That's an impressive list, Travis ... Thanks for posting it, very helpful!


----------



## Bert H

Great list Travis! Thanks for sharing your experiences.


----------



## JanS

Thank you for that impressive list Travis!


----------



## houstonfishbox

Travis, do you mind if I copy that list onto my site for our local folks?


----------



## travis

Feel free


----------



## JimG

I know this is an old thread, but my p. saulosi ate most of my new order of riccia fluitans (floating) in a day and I had to take the little that was left out to save it. I was surprised because none of the reports I read had them eating it. 

They also nibble on my cabomba but have not destroyed it. They also like to bite the leaves off of my giant hygro, so I come home to a bunch of bare stalks and floating leaves and mbuna giving me a "who, me?" look. I don't know if they do it for fun or they find the part of the leaf where it attaches to the stalk tasty or what. They leave anubias, java fern, and hygrophila difformis alone. They eat java moss like spaghetti, but they may be doing it for the algae on it, and spit it out after. Just my experience.

BTW, Travis, if you read this, thanks for your reports and pictures. You are my hero. What a tank! What is it looking like these days?


----------



## JimG

After further observation, they aren't eating the java moss itself but trying to get at the algae growing on it.


----------



## alyfat

Hi there.

I see ,, travis ,, list, little bit old, but still ,, classic ,, like Led Zeppelin.
I am build a 390 ltr Malawi Cichlids tank with 108 ltr Sump. Thanks for that site, a little-bit old some of it, but some like ,, travis ,, is classic.

issojB.:yawinkle:


----------



## Squatchmen

@Travis

- The plants on that list, are those just ones you tried to grow in general, or are they the plants you tried to grow in with African cichlids? Because I posted that list onto two other forums to weed out what are the true cichlid resistant plants, and someone said a fair few of them can be taken off the list because they would be destroyed.
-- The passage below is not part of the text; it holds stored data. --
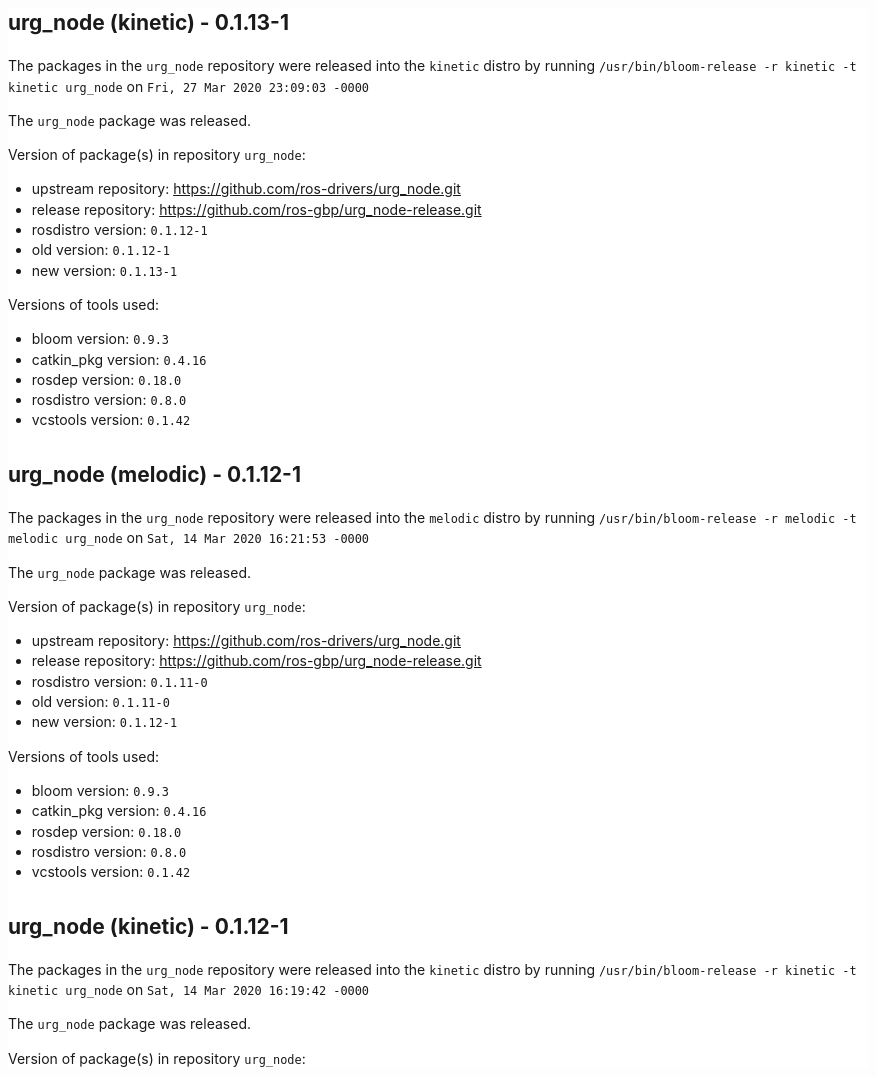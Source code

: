
## urg_node (kinetic) - 0.1.13-1

The packages in the `urg_node` repository were released into the `kinetic` distro by running `/usr/bin/bloom-release -r kinetic -t kinetic urg_node` on `Fri, 27 Mar 2020 23:09:03 -0000`

The `urg_node` package was released.

Version of package(s) in repository `urg_node`:

- upstream repository: https://github.com/ros-drivers/urg_node.git
- release repository: https://github.com/ros-gbp/urg_node-release.git
- rosdistro version: `0.1.12-1`
- old version: `0.1.12-1`
- new version: `0.1.13-1`

Versions of tools used:

- bloom version: `0.9.3`
- catkin_pkg version: `0.4.16`
- rosdep version: `0.18.0`
- rosdistro version: `0.8.0`
- vcstools version: `0.1.42`


## urg_node (melodic) - 0.1.12-1

The packages in the `urg_node` repository were released into the `melodic` distro by running `/usr/bin/bloom-release -r melodic -t melodic urg_node` on `Sat, 14 Mar 2020 16:21:53 -0000`

The `urg_node` package was released.

Version of package(s) in repository `urg_node`:

- upstream repository: https://github.com/ros-drivers/urg_node.git
- release repository: https://github.com/ros-gbp/urg_node-release.git
- rosdistro version: `0.1.11-0`
- old version: `0.1.11-0`
- new version: `0.1.12-1`

Versions of tools used:

- bloom version: `0.9.3`
- catkin_pkg version: `0.4.16`
- rosdep version: `0.18.0`
- rosdistro version: `0.8.0`
- vcstools version: `0.1.42`


## urg_node (kinetic) - 0.1.12-1

The packages in the `urg_node` repository were released into the `kinetic` distro by running `/usr/bin/bloom-release -r kinetic -t kinetic urg_node` on `Sat, 14 Mar 2020 16:19:42 -0000`

The `urg_node` package was released.

Version of package(s) in repository `urg_node`:
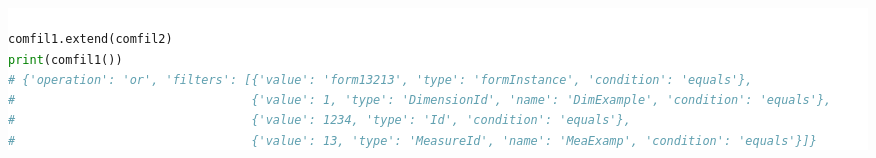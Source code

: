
 ```python

comfil1.extend(comfil2)
print(comfil1())
# {'operation': 'or', 'filters': [{'value': 'form13213', 'type': 'formInstance', 'condition': 'equals'}, 
#                                 {'value': 1, 'type': 'DimensionId', 'name': 'DimExample', 'condition': 'equals'}, 
#                                 {'value': 1234, 'type': 'Id', 'condition': 'equals'}, 
#                                 {'value': 13, 'type': 'MeasureId', 'name': 'MeaExamp', 'condition': 'equals'}]}
```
- And another thing, is that list complete in its entirety, because there's a message at the bottom that reads "Please wait while the page is being loaded. If this message is shown forever, the page did not load. So try again..." so it must just be part of a larger list, could possibly copy and paste the other half of the list on this thread, it would be great if you could.

- I don't know if you are still receiving emails from this thread, but please, please, please respond back


----------



## travis

Sorry, I haven't checked the forums in some time. IME, certain types of African cichlids are attracted to certain plants, so the key is to determine either the plants you want to keep and choose cichlids that will work with them, or vice versa. Ps. demasoni are my favorite species for planted tanks because they are a dwarf mbuna that only gets a few inches long max and they dig very little. L. caeruleus and Ps. acei are also great but mature males will dig extensively so planting needs to be done securely (in pots, weighted down, attached to wood or rock manually, using epiphytic plants, etc). Moss has _never_ worked in planted ARLC tanks for me but Riccia fluitans has done quite well when attached to round rocks with hairnets. It just takes some experimentation to find the ideal matches between plants and cichlids. And keeping your plants algae free will go a long way toward preventing mbuna from damaging them when grazing the algae.


----------



## FrothHelmet

What is black marl? and why does it affect plants?


----------